- Parent company: Era Records
- Founded: June 1958
- Founder: Lew Bedell; Herb Newman;
- Distributor: Ace
- Genre: Pop, rock and roll, novelty, comedy
- Country of origin: United States
- Location: Los Angeles, California

= Doré Records =

Defunct American record label

Doré Records (pronounced "dorrie") was a record label founded in Los Angeles, California, in 1958 by Lew (or Lou) Bedell and his cousin Herb Newman.

==History==
In 1955 Bedell and Newman had set up Era Records, which had several hits with such artists as Gogi Grant ("The Wayward Wind") and Art and Dotty Todd ("Chanson d'Amour"). However, Era had failed to break into the rock and roll market, which Bedell was anxious to do.

Bedell and Newman set up Doré Records in June 1958, with the support of record distributor George Jay. The label was named after Bedell's young son Doré, who himself had been named for Bedell's grandmother Dora Newman. The label's first big hit was "To Know Him Is to Love Him" by the Teddy Bears, written by Phil Spector, who was a member of the group. Bedell insisted on releasing the record as it had been recorded, although Newman wanted to overdub strings. This disagreement contributed to Bedell and Newman deciding to end their partnership in 1959, with Newman retaining control of Era and Bedell running the Doré label.

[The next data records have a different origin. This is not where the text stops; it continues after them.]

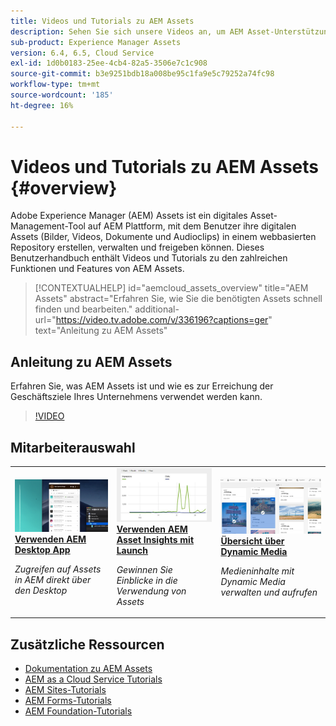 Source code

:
 ```yaml
---
title: Videos und Tutorials zu AEM Assets
description: Sehen Sie sich unsere Videos an, um AEM Asset-Unterstützung und -Hilfe zu erhalten.
sub-product: Experience Manager Assets
version: 6.4, 6.5, Cloud Service
exl-id: 1d0b0183-25ee-4cb4-82a5-3506e7c1c908
source-git-commit: b3e9251bdb18a008be95c1fa9e5c79252a74fc98
workflow-type: tm+mt
source-wordcount: '185'
ht-degree: 16%

---
```


# Videos und Tutorials zu AEM Assets {#overview}

Adobe Experience Manager (AEM) Assets ist ein digitales Asset-Management-Tool auf AEM Plattform, mit dem Benutzer ihre digitalen Assets (Bilder, Videos, Dokumente und Audioclips) in einem webbasierten Repository erstellen, verwalten und freigeben können. Dieses Benutzerhandbuch enthält Videos und Tutorials zu den zahlreichen Funktionen und Features von AEM Assets.

>[!CONTEXTUALHELP]
>id="aemcloud_assets_overview"
>title="AEM Assets"
>abstract="Erfahren Sie, wie Sie die benötigten Assets schnell finden und bearbeiten."
>additional-url="https://video.tv.adobe.com/v/336196?captions=ger" text="Anleitung zu AEM Assets"

## Anleitung zu AEM Assets

Erfahren Sie, was AEM Assets ist und wie es zur Erreichung der Geschäftsziele Ihres Unternehmens verwendet werden kann.

>[!VIDEO](https://video.tv.adobe.com/v/336196?quality=12&learn=on)

<div id="recs-overview-body-1"></div>
<div id="recs-overview-body-2"></div>
<div id="recs-overview-body-3"></div>
<div id="recs-overview-body-4"></div>
<div id="recs-overview-body-5"></div>
<div id="recs-overview-body-6"></div>

<div id="staff-picks-section">

## Mitarbeiterauswahl

<table>
<td>
   <a href="./creative-workflows/aem-desktop-app.md">
   <img alt="Optimierte Smart-Tags" src="./assets/overview/desktop-app.png" />
   </a>
   <div>
      <a href="./creative-workflows/aem-desktop-app.md">
      <strong>Verwenden AEM Desktop App</strong>
      </a>
   </div>
   <p>
      <em>Zugreifen auf Assets in AEM direkt über den Desktop</em>
   </p>
</td>
<td>
   <a href="./advanced/asset-insights-launch-tutorial.md">
   <img alt="AEM Assets Insights" src="./assets/overview/asset-insights.png"/>
   </a>
   <div>
      <a href="./advanced/asset-insights-launch-tutorial.md">
      <strong>Verwenden AEM Asset Insights mit Launch</strong>
      </a>
   </div>
   <p>
      <em>Gewinnen Sie Einblicke in die Verwendung von Assets</em>
   <p>
</td>
<td>
   <a href="./dynamic-media/dynamic-media-overview-feature-video-use.md">
   <img alt="Übersicht über Dynamic Media" src="./assets/overview/dynamic-media.png" />
   </a>
   <div>
      <a href="./dynamic-media/dynamic-media-overview-feature-video-use.md">
      <strong>Übersicht über Dynamic Media</strong>
      </a>
   </div>
   <p>
      <em>Medieninhalte mit Dynamic Media verwalten und aufrufen</em>
   <p>
</td>
</table>

</div>

## Zusätzliche Ressourcen

* [Dokumentation zu AEM Assets ](https://experienceleague.adobe.com/docs/experience-manager-65/assets/home.html?lang=en)
* [AEM as a Cloud Service Tutorials](/help/cloud-service/overview.md)
* [AEM Sites-Tutorials](/help/sites/overview.md)
* [AEM Forms-Tutorials](/help/forms/overview.md)
* [AEM Foundation-Tutorials](/help/foundation/overview.md)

Among the early staff at Doré were Herb Alpert and Lou Adler. The Doré label had several major pop and novelty hits over the next few years, including "Baby Talk" by Jan and Dean, and "Percolator (Twist)", credited to Billy Joe & the Checkmates but actually recorded by session musicians directed by Ernie Freeman. The label also released singles by John and Judy (John was John Maus, later of the Walker Brothers), Little Ray, Ronnie Cook ("Goo Goo Muck", later covered by the Cramps), and many others.

In the mid-1960s, the Doré label issued pop and R&B records, including releases by the Whispers, Richard "Dimples" Fields, and Toussaint McCall. Doré also issued comedy albums, and its most successful act was the comedy duo of Hudson & Landry.

Bedell continued to run Doré Records until shortly before his death in 2001. The catalogue is now owned by Ace Records of the UK.